Molly Hattersley
Molly Hattersley is a British education consultant. Hattersley was previously a teacher and headteacher, noted for shaping education policy, having overseen experimental desegregation of the British school system in the 1970s under the Labour government. She married Labour Party minister Roy Hattersley in 1956.
Career
Hattersley was deputy headteacher of Myers Grove the first comprehensive school in Sheffield. As headteacher of Creighton School from 1974, Molly Hattersley oversaw the centrepiece of a Labour Party educational experiment. With Creighton situated in the middle-class, largely white suburb of Muswell Hill, it was decided to integrate a large number of Afro-Caribbean and other ethnic minority children into the school from distant parts of the borough in an attempt to maximise education choice and social interaction – a policy based heavily on the United States' then-current system of desegregation busing.

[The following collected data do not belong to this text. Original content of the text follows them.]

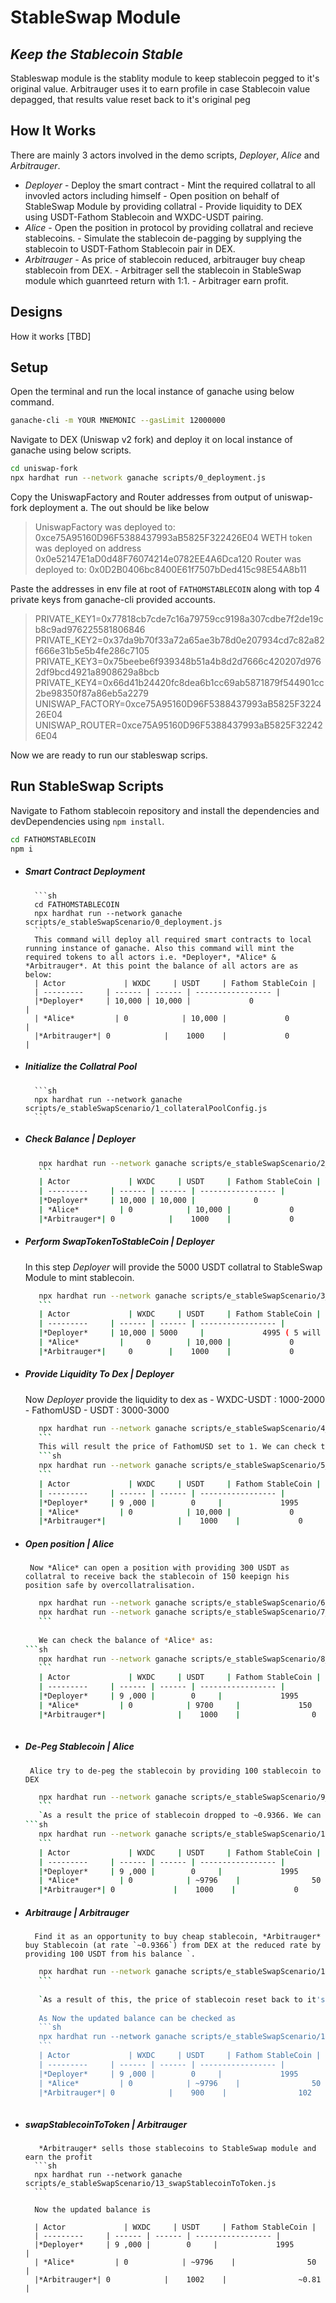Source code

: # StableSwap Module
## _Keep the Stablecoin Stable_

Stableswap module is the stablity module to keep stablecoin pegged to it's original value. Arbitrauger uses it to earn profile in case Stablecoin value depagged, that results value reset back to it's original peg

## How It Works
There are mainly 3 actors involved in the demo scripts, *Deployer*, *Alice* and *Arbitrauger*.
- *Deployer*
        - Deploy the smart contract 
        - Mint the required collatral to all invovled actors including himself
        - Open position on behalf of StableSwap Module by providing collatral
        - Provide liquidity to DEX using USDT-Fathom Stablecoin and WXDC-USDT pairing.
- *Alice*
        - Open the position in protocol by providing collatral and recieve stablecoins.
        - Simulate the stablecoin de-pagging by supplying the stablecoin to USDT-Fathom Stablecoin pair in DEX.
- *Arbitrauger*
        - As price of stablecoin reduced, arbitrauger buy cheap stablecoin from DEX.
        - Arbitrager sell the stablecoin in StableSwap module which guanrteed return with 1:1.
        - Arbitrager earn profit.
        
## Designs
How it works [TBD]

## Setup

Open the terminal and run the local instance of ganache using below command.

```sh
ganache-cli -m YOUR MNEMONIC --gasLimit 12000000
```

Navigate to DEX (Uniswap v2 fork) and deploy it on local instance of ganache using below scripts.

```sh
cd uniswap-fork
npx hardhat run --network ganache scripts/0_deployment.js    
```
Copy the UniswapFactory and Router addresses from output of uniswap-fork deployment a. The out should be like below
> UniswapFactory was deployed to: 0xce75A95160D96F5388437993aB5825F322426E04
> WETH token was deployed on address 0x0e52147E1aD0d48F76074214e0782EE4A6Dca120
> Router was deployed to: 0x0D2B0406bc8400E61f7507bDed415c98E54A8b11    

Paste the addresses in env file at root of `FATHOMSTABLECOIN` along with top 4 private keys from ganache-cli provided accounts.

> PRIVATE_KEY1=0x77818cb7cde7c16a79759cc9198a307cdbe7f2de19cb8c9ad976225581806846
> PRIVATE_KEY2=0x37da9b70f33a72a65ae3b78d0e207934cd7c82a82f666e31b5e5b4fe286c7105
> PRIVATE_KEY3=0x75beebe6f939348b51a4b8d2d7666c420207d9762df9bcd4921a8908629a8bcb
> PRIVATE_KEY4=0x66d41b24420fc8dea6b1cc69ab5871879f544901cc2be98350f87a86eb5a2279
> UNISWAP_FACTORY=0xce75A95160D96F5388437993aB5825F322426E04
> UNISWAP_ROUTER=0xce75A95160D96F5388437993aB5825F322426E04

Now we are ready to run our stableswap scrips.



## Run StableSwap Scripts
Navigate to Fathom stablecoin repository and install the dependencies and devDependencies using `npm install`.

```sh
cd FATHOMSTABLECOIN
npm i
```

- ##### Smart Contract Deployment

        ```sh
        cd FATHOMSTABLECOIN
        npx hardhat run --network ganache scripts/e_stableSwapScenario/0_deployment.js
        ```
        This command will deploy all required smart contracts to local running instance of ganache. Also this command will mint the required tokens to all actors i.e. *Deployer*, *Alice* & *Arbitrauger*. At this point the balance of all actors are as below:
        | Actor             | WXDC     | USDT     | Fathom StableCoin |
        | ---------     | ------ | ------ | ----------------- |
        |*Deployer*     | 10,000 | 10,000 |             0                     |
        | *Alice*         | 0            | 10,000 |             0                     |
        |*Arbitrauger*| 0            |    1000    |             0                     |
- ##### Initialize the Collatral Pool 
        ```sh
        npx hardhat run --network ganache scripts/e_stableSwapScenario/1_collateralPoolConfig.js 
        ```
        
 - ##### Check Balance | *Deployer*
     ```sh
        npx hardhat run --network ganache scripts/e_stableSwapScenario/2_checkPriceDeployer.js    
        ```
        | Actor             | WXDC     | USDT     | Fathom StableCoin |
        | ---------     | ------ | ------ | ----------------- |
        |*Deployer*     | 10,000 | 10,000 |             0                     |
        | *Alice*         | 0            | 10,000 |             0                     |
        |*Arbitrauger*| 0            |    1000    |             0                     |

 - ##### Perform SwapTokenToStableCoin |    *Deployer*
     In this step *Deployer* will provide the 5000 USDT collatral to StableSwap Module to mint stablecoin.     
     ```sh
        npx hardhat run --network ganache scripts/e_stableSwapScenario/3_swapTokenToStablecoin.js     
        ```         
        | Actor             | WXDC     | USDT     | Fathom StableCoin |
        | ---------     | ------ | ------ | ----------------- |
        |*Deployer*     | 10,000 | 5000     |             4995 ( 5 will go to debtengine as fee)                | 
        | *Alice*         |     0        | 10,000 |             0                     |
        |*Arbitrauger*|     0        |    1000    |             0                     |

 - ##### Provide Liquidity To Dex |    *Deployer*
     Now *Deployer* provide the liquidity to dex as 
        - WXDC-USDT                : 1000-2000
        - FathomUSD - USDT : 3000-3000
     ```sh
        npx hardhat run --network ganache scripts/e_stableSwapScenario/4_provideLiquidityToDEX.js     
        ```    
        This will result the price of FathomUSD set to 1. We can check the updated balance of deployer as below
        ```sh
        npx hardhat run --network ganache scripts/e_stableSwapScenario/5_checkPriceDeployer.js        
        ``` 
        | Actor             | WXDC     | USDT     | Fathom StableCoin |
        | ---------     | ------ | ------ | ----------------- |
        |*Deployer*     | 9 ,000 |        0     |             1995                | 
        | *Alice*         | 0            | 10,000 |             0                     |
        |*Arbitrauger*|                |    1000    |             0                     |
 - ##### Open position | *Alice*
        Now *Alice* can open a position with providing 300 USDT as collatral to receive back the stablecoin of 150 keepign his position safe by overcollatralisation.
     ```sh
        npx hardhat run --network ganache scripts/e_stableSwapScenario/6_makeWalletForAlice.js
        npx hardhat run --network ganache scripts/e_stableSwapScenario/7_openPositionsForAlice.js 
        ```    
        
        We can check the balance of *Alice* as:
     ```sh
        npx hardhat run --network ganache scripts/e_stableSwapScenario/8_checkPriceAlice.js 
        ```    
        | Actor             | WXDC     | USDT     | Fathom StableCoin |
        | ---------     | ------ | ------ | ----------------- |
        |*Deployer*     | 9 ,000 |        0     |             1995                | 
        | *Alice*         | 0            | 9700     |             150                 |
        |*Arbitrauger*|                |    1000    |                0                    |
        
 - ##### De-Peg Stablecoin |    *Alice*
        Alice try to de-peg the stablecoin by providing 100 stablecoin to DEX 
     ```sh
        npx hardhat run --network ganache scripts/e_stableSwapScenario/9_depagStableCoinPrice.js    
        ```    
        `As a result the price of stablecoin dropped to ~0.9366. We can check the stablecoin price and updated balance of Alice as`: 
     ```sh
        npx hardhat run --network ganache scripts/e_stableSwapScenario/10_checkPriceAlice.js    
        ```
        | Actor             | WXDC     | USDT     | Fathom StableCoin |
        | ---------     | ------ | ------ | ----------------- |
        |*Deployer*     | 9 ,000 |        0     |             1995                | 
        | *Alice*         | 0            | ~9796    |                50                 |
        |*Arbitrauger*| 0             |    1000    |             0                    |

- ##### Arbitrauge |    *Arbitrauger*

        Find it as an opportunity to buy cheap stablecoin, *Arbitrauger* buy Stablecoin (at rate `~0.9366`) from DEX at the reduced rate by providing 100 USDT from his balance `.
        
     ```sh
        npx hardhat run --network ganache scripts/e_stableSwapScenario/11_arbitraguer_dex_stableswap.js    
        ```
        
        `As a result of this, the price of stablecoin reset back to it's original value i.e. ~ $1`
        
        As Now the updated balance can be checked as 
        ```sh
        npx hardhat run --network ganache scripts/e_stableSwapScenario/12_checkPriceArbitrageur.js
        ```
        | Actor             | WXDC     | USDT     | Fathom StableCoin |
        | ---------     | ------ | ------ | ----------------- |
        |*Deployer*     | 9 ,000 |        0     |             1995                | 
        | *Alice*         | 0            | ~9796    |                50                 |
        |*Arbitrauger*| 0            |    900    |                102                 |
        
- ##### swapStablecoinToToken |    *Arbitrauger*

         *Arbitrauger* sells those stablecoins to StableSwap module and earn the profit
        ```sh
        npx hardhat run --network ganache scripts/e_stableSwapScenario/13_swapStablecoinToToken.js
        ```
        
        Now the updated balance is 
        
        | Actor             | WXDC     | USDT     | Fathom StableCoin |
        | ---------     | ------ | ------ | ----------------- |
        |*Deployer*     | 9 ,000 |        0     |             1995                | 
        | *Alice*         | 0            | ~9796    |                50                 |
        |*Arbitrauger*| 0            |    1002    |                ~0.81            |
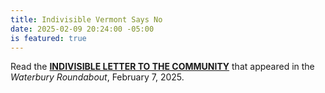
 ```yaml
---
title: Indivisible Vermont Says No
date: 2025-02-09 20:24:00 -05:00
is featured: true
---
```


Read the **[INDIVISIBLE LETTER TO THE COMMUNITY](https://www.waterburyroundabout.org/opinion-archive/letter-indivisible-members-across-vermont-say-no)** that appeared in the *Waterbury Roundabout*, February 7, 2025.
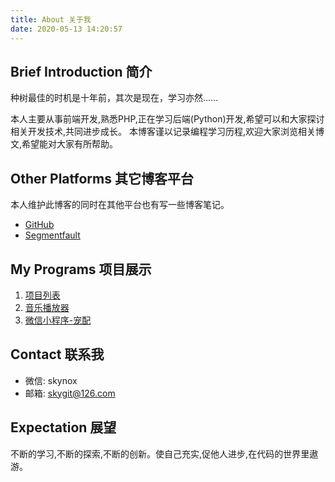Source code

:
 ```yaml
---
title: About 关于我
date: 2020-05-13 14:20:57
---
```

## Brief Introduction 简介
种树最佳的时机是十年前，其次是现在，学习亦然......

本人主要从事前端开发,熟悉PHP,正在学习后端(Python)开发,希望可以和大家探讨相关开发技术,共同进步成长。
本博客谨以记录编程学习历程,欢迎大家浏览相关博文,希望能对大家有所帮助。


## Other Platforms 其它博客平台
本人维护此博客的同时在其他平台也有写一些博客笔记。
- [GitHub](https://github.com/skygiter)
- [Segmentfault](https://segmentfault.com/u/skygit)

## My Programs 项目展示
1. [项目列表](http://skygit.com)
2. [音乐播放器](http://bdmusic.skygit.com)
3. [微信小程序-宠配](http://bdmusic.skygit.com)

## Contact 联系我
- 微信: skynox
- 邮箱: skygit@126.com

## Expectation 展望
不断的学习,不断的探索,不断的创新。使自己充实,促他人进步,在代码的世界里遨游。
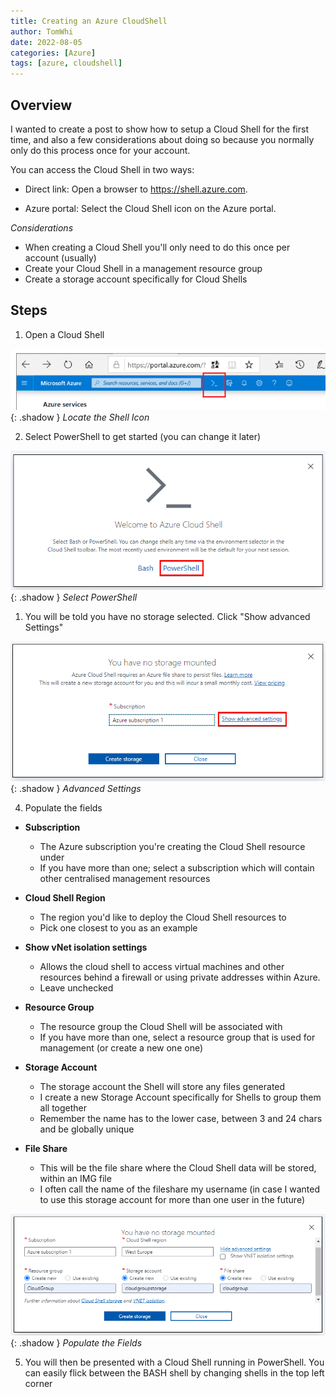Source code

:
 ```yaml
---
title: Creating an Azure CloudShell
author: TomWhi
date: 2022-08-05
categories: [Azure]
tags: [azure, cloudshell]
---
```


## Overview 

I wanted to create a post to show how to setup a Cloud Shell for the first time, and also a few considerations about doing so because you normally only do this process once for your account. 

You can access the Cloud Shell in two ways:

- Direct link: Open a browser to https://shell.azure.com.

- Azure portal: Select the Cloud Shell icon on the Azure portal. 
  
*Considerations*

- When creating a Cloud Shell you'll only need to do this once per account (usually)
- Create your Cloud Shell in a management resource group
- Create a storage account specifically for Cloud Shells

## Steps

1. Open a Cloud Shell 

![cloudshell](/assets/images/2022-08-08%2017_27_58-Azure%20Cloud%20Shell%20overview%20_%20Microsoft%20Docs.png){: .shadow }
_Locate the Shell Icon_

2. Select PowerShell to get started (you can change it later)

![powershell](/assets/images/2022-08-08%2017_31_30-Getting%20Started%20with%20the%20Azure%20Cloud%20Shell.png){: .shadow }
_Select PowerShell_

1. You will be told you have no storage selected.  Click "Show advanced Settings"

![advanced-settings](/assets/images/2022-08-08%2017_30_40-Getting%20Started%20with%20the%20Azure%20Cloud%20Shell.png){: .shadow }
_Advanced Settings_

4. Populate the fields 

- **Subscription**
  - The Azure subscription you're creating the Cloud Shell resource under
  - If you have more than one; select a subscription which will contain other centralised management resources 

- **Cloud Shell Region**
  - The region you'd like to deploy the Cloud Shell resources to
  - Pick one closest to you as an example 

- **Show vNet isolation settings**
  - Allows the cloud shell to access virtual machines and other resources behind a firewall or using private addresses within Azure.
  - Leave unchecked 

- **Resource Group**
  - The resource group the Cloud Shell will be associated with 
  - If you have more than one, select a resource group that is used for management (or create a new one one)
  
- **Storage Account**
  - The storage account the Shell will store any files generated
  - I create a new Storage Account specifically for Shells to group them all together 
  - Remember the name has to the lower case, between 3 and 24 chars and be globally unique 
  
- **File Share**
  - This will be the file share where the Cloud Shell data will be stored, within an IMG file 
  - I often call the name of the fileshare my username (in case I wanted to use this storage account for more than one user in the future)

![populated-fields](/assets/images/2022-08-08%2017_34_04-Getting%20Started%20with%20the%20Azure%20Cloud%20Shell.png){: .shadow }
_Populate the Fields_

5. You will then be presented with a Cloud Shell running in PowerShell.  You can easily flick between the BASH shell by changing shells in the top left corner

In 1975, before this new intake had worked through the school, around one-third of the Sixth Form was either a first-generation immigrant, or had a surname of Cypriot or Asian origin.In the early 1980s, Hattersley appeared in Gender, a documentary on equality in the education system.
Since 1990, Hattersley has worked as an educational consultant, also serving as a visiting fellow at the Institute of Education, University of London. She has also worked at the London School of Economics and Political Science.